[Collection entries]

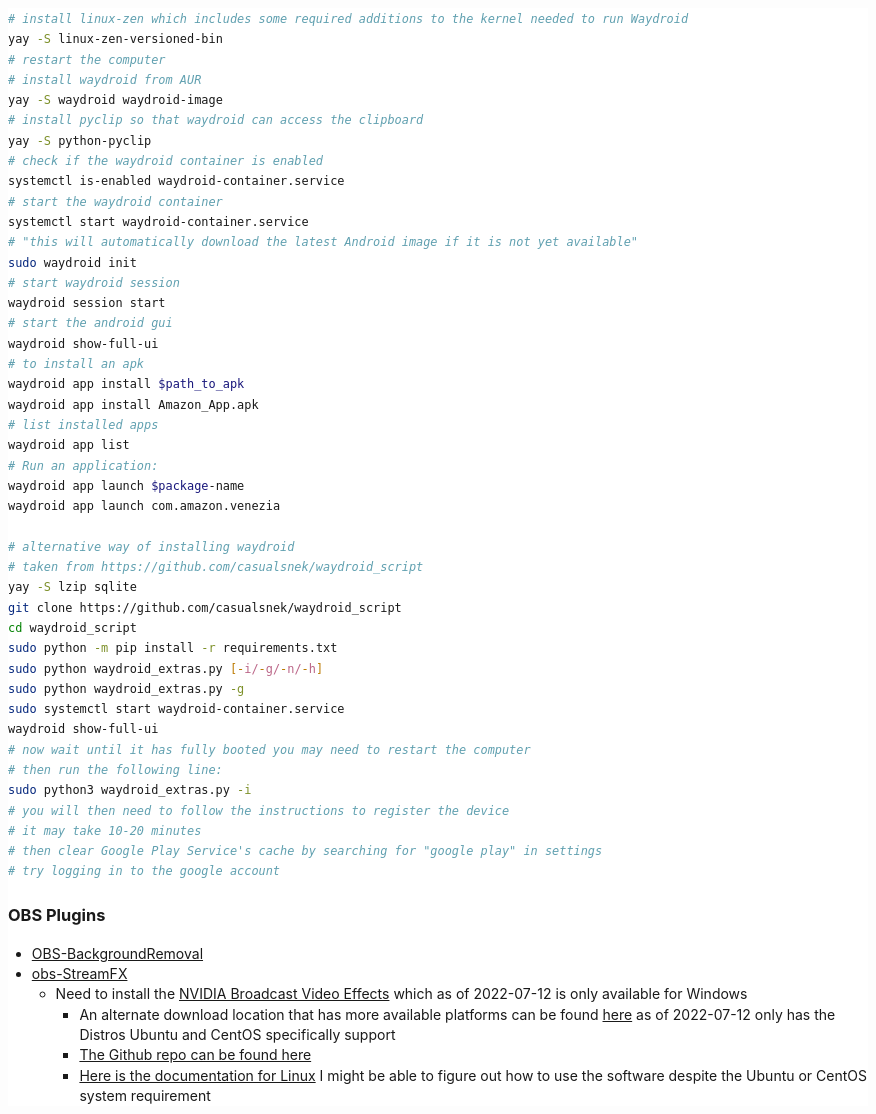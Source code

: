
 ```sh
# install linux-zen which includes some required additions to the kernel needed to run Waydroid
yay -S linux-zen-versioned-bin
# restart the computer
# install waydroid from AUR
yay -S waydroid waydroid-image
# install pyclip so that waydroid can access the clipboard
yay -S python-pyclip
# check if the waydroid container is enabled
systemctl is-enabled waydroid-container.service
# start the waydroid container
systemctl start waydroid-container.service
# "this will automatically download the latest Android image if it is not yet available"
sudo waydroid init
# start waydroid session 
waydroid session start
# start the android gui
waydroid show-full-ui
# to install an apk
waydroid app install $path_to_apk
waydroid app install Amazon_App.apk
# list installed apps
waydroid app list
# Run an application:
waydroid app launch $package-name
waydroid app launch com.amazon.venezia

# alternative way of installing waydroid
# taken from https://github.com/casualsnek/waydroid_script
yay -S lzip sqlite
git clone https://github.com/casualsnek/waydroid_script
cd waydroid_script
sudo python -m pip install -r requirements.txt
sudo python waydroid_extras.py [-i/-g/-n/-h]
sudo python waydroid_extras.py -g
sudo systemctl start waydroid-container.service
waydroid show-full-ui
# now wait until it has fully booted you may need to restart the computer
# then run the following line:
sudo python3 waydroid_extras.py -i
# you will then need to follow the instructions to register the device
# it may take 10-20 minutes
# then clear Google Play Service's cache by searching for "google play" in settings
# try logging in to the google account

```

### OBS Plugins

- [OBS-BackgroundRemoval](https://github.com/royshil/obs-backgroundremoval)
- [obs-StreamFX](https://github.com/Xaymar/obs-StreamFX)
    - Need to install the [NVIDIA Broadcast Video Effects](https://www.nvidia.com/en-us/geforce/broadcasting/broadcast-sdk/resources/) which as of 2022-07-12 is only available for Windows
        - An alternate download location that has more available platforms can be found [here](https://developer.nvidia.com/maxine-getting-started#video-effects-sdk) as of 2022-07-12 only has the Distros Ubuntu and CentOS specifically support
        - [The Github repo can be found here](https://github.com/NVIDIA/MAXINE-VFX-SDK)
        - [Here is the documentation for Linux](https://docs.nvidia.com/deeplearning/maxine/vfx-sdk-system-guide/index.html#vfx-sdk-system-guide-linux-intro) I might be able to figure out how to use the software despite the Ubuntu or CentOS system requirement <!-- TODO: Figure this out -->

→ EXERCISE PROMPT: Your task is to list each line of the records with the word "will".

→ RESULT:
# "this will automatically download the latest Android image if it is not yet available"
# you will then need to follow the instructions to register the device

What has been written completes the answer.